(Task brief):
Whenever a line in the records below contains "find", pick it out.

(Data items):

□ □ □ □ □ □ □

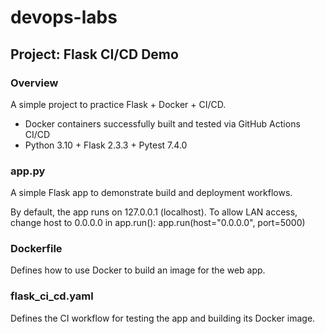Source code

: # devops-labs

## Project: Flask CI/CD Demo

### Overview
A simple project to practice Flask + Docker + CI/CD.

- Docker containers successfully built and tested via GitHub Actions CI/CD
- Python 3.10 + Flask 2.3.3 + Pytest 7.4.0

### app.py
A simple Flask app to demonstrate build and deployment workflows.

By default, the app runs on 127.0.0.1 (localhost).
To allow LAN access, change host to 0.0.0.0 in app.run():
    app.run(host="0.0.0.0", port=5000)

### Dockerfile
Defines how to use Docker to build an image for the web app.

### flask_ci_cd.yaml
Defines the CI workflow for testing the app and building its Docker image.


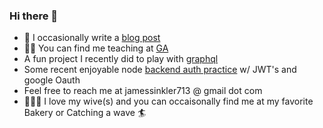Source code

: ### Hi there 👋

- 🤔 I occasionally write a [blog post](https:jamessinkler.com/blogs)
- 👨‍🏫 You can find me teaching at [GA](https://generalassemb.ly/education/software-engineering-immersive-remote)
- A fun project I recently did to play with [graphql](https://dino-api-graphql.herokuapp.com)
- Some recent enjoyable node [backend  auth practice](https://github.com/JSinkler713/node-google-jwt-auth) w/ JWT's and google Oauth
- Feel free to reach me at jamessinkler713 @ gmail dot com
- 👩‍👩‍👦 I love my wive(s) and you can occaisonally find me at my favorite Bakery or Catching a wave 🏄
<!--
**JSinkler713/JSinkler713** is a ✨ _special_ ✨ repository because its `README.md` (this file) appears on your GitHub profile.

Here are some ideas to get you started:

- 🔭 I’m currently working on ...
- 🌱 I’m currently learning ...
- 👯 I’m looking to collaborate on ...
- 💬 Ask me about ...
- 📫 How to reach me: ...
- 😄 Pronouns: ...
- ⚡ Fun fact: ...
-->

□ □ □ □ □ □ □

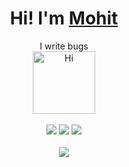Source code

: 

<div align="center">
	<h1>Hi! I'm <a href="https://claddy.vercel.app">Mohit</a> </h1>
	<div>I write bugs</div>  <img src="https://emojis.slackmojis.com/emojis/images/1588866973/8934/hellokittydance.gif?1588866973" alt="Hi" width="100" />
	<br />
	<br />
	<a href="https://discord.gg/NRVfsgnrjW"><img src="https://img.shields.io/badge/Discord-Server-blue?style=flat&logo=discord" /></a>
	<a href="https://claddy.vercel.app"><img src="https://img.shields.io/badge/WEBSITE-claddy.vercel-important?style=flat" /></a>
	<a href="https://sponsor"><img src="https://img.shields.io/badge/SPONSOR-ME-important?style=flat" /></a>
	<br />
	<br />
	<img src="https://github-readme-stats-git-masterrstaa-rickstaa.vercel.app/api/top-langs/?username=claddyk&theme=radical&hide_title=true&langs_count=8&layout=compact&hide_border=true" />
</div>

□ □ □ □ □ □ □

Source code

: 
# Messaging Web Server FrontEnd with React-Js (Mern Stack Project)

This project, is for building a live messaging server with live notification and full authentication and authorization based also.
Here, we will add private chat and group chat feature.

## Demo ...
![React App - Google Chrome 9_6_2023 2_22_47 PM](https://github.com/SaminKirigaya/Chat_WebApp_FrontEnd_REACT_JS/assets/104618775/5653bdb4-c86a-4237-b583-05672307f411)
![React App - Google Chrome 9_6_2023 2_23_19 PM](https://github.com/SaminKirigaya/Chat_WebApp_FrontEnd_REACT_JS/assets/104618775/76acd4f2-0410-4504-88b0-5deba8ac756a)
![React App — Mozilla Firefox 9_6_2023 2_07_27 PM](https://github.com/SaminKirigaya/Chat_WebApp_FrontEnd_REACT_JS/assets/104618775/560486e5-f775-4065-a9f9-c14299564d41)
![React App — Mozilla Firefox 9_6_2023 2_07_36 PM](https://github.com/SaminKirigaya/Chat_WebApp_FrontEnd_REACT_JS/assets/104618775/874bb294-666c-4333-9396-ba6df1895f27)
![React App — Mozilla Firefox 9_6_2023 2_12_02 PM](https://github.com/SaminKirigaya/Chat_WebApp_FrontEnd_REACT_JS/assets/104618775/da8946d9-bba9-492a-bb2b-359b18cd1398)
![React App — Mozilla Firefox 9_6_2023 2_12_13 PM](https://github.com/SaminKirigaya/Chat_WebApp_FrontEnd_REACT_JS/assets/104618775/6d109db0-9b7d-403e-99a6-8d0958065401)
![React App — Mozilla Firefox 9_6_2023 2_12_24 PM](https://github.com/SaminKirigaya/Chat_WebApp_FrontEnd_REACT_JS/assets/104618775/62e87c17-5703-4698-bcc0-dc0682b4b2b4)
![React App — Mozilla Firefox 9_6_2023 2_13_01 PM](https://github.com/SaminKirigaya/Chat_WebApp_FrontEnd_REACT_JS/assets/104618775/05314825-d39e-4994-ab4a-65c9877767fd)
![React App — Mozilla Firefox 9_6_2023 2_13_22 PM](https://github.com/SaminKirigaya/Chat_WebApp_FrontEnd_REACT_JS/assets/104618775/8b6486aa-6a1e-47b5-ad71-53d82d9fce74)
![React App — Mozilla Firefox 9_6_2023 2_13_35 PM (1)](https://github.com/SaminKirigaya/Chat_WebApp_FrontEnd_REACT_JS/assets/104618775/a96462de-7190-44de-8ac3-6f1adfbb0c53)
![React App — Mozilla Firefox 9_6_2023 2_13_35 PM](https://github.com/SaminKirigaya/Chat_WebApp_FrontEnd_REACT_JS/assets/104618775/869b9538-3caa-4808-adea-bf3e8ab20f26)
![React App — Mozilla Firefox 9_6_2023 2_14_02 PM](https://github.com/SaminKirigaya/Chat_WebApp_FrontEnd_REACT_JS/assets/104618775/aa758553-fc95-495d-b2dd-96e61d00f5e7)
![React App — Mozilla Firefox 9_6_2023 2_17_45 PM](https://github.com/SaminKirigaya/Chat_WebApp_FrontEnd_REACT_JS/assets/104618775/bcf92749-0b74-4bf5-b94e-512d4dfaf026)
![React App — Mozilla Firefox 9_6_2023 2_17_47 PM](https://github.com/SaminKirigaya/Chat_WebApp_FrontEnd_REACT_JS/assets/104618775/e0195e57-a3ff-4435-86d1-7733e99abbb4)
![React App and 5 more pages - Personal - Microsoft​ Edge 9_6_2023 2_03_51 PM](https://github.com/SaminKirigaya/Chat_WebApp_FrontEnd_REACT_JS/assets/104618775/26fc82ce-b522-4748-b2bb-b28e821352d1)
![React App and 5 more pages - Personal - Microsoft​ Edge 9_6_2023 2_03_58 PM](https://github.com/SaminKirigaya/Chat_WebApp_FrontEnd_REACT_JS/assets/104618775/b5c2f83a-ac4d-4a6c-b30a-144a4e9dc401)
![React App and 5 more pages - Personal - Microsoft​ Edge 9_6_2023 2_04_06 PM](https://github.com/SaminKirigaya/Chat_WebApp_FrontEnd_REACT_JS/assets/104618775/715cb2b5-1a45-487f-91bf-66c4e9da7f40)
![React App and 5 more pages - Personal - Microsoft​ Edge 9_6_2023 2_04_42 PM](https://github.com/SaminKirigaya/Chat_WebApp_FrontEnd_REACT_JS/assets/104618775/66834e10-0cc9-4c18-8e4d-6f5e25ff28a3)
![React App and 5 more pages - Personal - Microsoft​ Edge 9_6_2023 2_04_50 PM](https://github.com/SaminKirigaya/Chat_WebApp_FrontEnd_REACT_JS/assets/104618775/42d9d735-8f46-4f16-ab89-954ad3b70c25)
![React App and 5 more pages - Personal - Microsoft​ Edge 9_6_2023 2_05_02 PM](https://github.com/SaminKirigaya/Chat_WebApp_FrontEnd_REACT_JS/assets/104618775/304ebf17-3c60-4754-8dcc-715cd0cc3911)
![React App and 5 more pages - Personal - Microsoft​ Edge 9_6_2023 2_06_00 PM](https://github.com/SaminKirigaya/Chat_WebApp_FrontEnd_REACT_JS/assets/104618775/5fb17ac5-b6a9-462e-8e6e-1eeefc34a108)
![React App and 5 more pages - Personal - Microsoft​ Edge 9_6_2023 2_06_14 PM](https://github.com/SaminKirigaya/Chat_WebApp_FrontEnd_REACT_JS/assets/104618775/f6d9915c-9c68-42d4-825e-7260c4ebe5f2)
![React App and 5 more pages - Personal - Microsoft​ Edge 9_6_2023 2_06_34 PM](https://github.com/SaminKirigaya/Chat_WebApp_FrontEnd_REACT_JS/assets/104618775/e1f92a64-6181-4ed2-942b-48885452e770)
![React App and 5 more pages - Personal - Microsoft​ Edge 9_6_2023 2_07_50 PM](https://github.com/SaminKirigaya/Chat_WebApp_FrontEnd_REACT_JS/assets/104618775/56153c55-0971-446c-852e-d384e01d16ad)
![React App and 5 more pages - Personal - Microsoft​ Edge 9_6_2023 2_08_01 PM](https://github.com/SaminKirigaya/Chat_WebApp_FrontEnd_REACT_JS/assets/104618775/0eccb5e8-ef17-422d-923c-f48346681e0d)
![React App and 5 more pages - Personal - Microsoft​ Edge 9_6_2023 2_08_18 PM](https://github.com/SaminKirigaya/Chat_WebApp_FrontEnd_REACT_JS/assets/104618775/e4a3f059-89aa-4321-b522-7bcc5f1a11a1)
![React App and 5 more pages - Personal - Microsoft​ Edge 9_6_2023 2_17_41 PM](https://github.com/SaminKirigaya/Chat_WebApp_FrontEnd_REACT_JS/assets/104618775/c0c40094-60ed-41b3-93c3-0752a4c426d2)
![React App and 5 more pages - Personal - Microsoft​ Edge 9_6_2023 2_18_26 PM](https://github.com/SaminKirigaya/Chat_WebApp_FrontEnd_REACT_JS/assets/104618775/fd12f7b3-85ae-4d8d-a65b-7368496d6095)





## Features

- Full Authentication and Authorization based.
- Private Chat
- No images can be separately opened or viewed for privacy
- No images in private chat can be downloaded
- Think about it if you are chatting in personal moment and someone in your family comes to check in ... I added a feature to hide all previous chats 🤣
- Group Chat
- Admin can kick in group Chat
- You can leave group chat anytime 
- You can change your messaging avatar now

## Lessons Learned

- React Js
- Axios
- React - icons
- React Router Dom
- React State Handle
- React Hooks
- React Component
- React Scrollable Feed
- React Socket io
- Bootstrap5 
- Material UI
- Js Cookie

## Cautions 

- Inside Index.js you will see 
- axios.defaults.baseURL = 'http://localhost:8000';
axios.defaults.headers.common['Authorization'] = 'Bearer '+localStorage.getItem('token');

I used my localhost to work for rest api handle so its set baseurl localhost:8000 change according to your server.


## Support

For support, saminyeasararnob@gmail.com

□ □ □ □ □ □ □

(Result for this exercise):
- 👨‍🏫 You can find me teaching at [GA](https://generalassemb.ly/education/software-engineering-immersive-remote)
- 👩‍👩‍👦 I love my wive(s) and you can occaisonally find me at my favorite Bakery or Catching a wave 🏄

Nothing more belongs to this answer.